Cotton prices are most likely to remain high due to several factors and changes, such as economic and population growth, rising labor and energy costs, weather conditions, and demand changes. This is what a study by the Cotton Council International (CCI) reveals whose results were presented by Allen A. Terhaar, Executive Director of Cotton Council International, in Düsseldorf on Monday. After ten years without a significant rise in cotton prices, the recent dramatic increase correlated with the weak dollar. Simultaneously, fast growing markets like China or India lead to a growth of global textile consumption. Nevertheless, despite the rise of cotton prices, the increase in retail cost for a pair of jeans is estimated for $1.63, according to Cotton Council International.

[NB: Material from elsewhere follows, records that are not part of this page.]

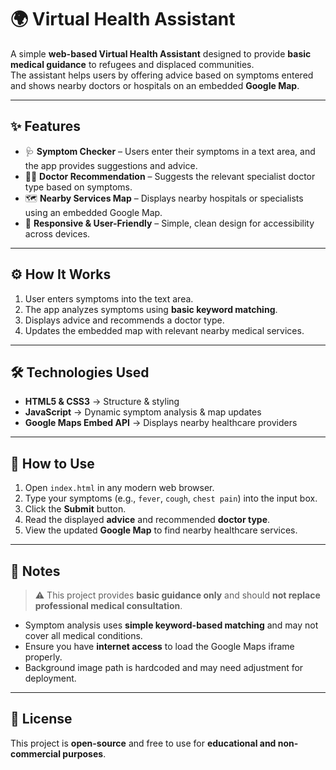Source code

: # 🌍 Virtual Health Assistant

A simple **web-based Virtual Health Assistant** designed to provide **basic medical guidance** to refugees and displaced communities.  
The assistant helps users by offering advice based on symptoms entered and shows nearby doctors or hospitals on an embedded **Google Map**.

---

## ✨ Features

- 🩺 **Symptom Checker** – Users enter their symptoms in a text area, and the app provides suggestions and advice.  
- 👨‍⚕️ **Doctor Recommendation** – Suggests the relevant specialist doctor type based on symptoms.  
- 🗺️ **Nearby Services Map** – Displays nearby hospitals or specialists using an embedded Google Map.  
- 📱 **Responsive & User-Friendly** – Simple, clean design for accessibility across devices.  

---

## ⚙️ How It Works

1. User enters symptoms into the text area.  
2. The app analyzes symptoms using **basic keyword matching**.  
3. Displays advice and recommends a doctor type.  
4. Updates the embedded map with relevant nearby medical services.  

---

## 🛠️ Technologies Used

- **HTML5 & CSS3** → Structure & styling  
- **JavaScript** → Dynamic symptom analysis & map updates  
- **Google Maps Embed API** → Displays nearby healthcare providers  

---

## 🚀 How to Use

1. Open `index.html` in any modern web browser.  
2. Type your symptoms (e.g., `fever`, `cough`, `chest pain`) into the input box.  
3. Click the **Submit** button.  
4. Read the displayed **advice** and recommended **doctor type**.  
5. View the updated **Google Map** to find nearby healthcare services.  

---

## 📝 Notes

> ⚠️ This project provides **basic guidance only** and should **not replace professional medical consultation**.  

- Symptom analysis uses **simple keyword-based matching** and may not cover all medical conditions.  
- Ensure you have **internet access** to load the Google Maps iframe properly.  
- Background image path is hardcoded and may need adjustment for deployment.  

---

## 📜 License

This project is **open-source** and free to use for **educational and non-commercial purposes**.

In 2011, an overall amount of 24.9 million tons of cotton is said to be produced worldwide on a surface area of 33.5 million hectare. Right now, seven countries are producing more than 85% of the global market amount of cotton: China, India, the United States, Brazil, Pakistan, Australia and Uzbekistan. Since 1986, the USA alone covers between 25 and 30% of the world market’s demand for cotton. In 2011, US cotton exports equal approximately 3.3 million tons. Thus, the United States still represents the globally leading cotton supplier.

In a cotton consumption model in China conducted by CCI, first results showed that cotton makes up 60% of apparel in China, and, although data hasn’t confirmed this fact, the model assumes that domestic cotton consumption in China could outrun consumption in the United States.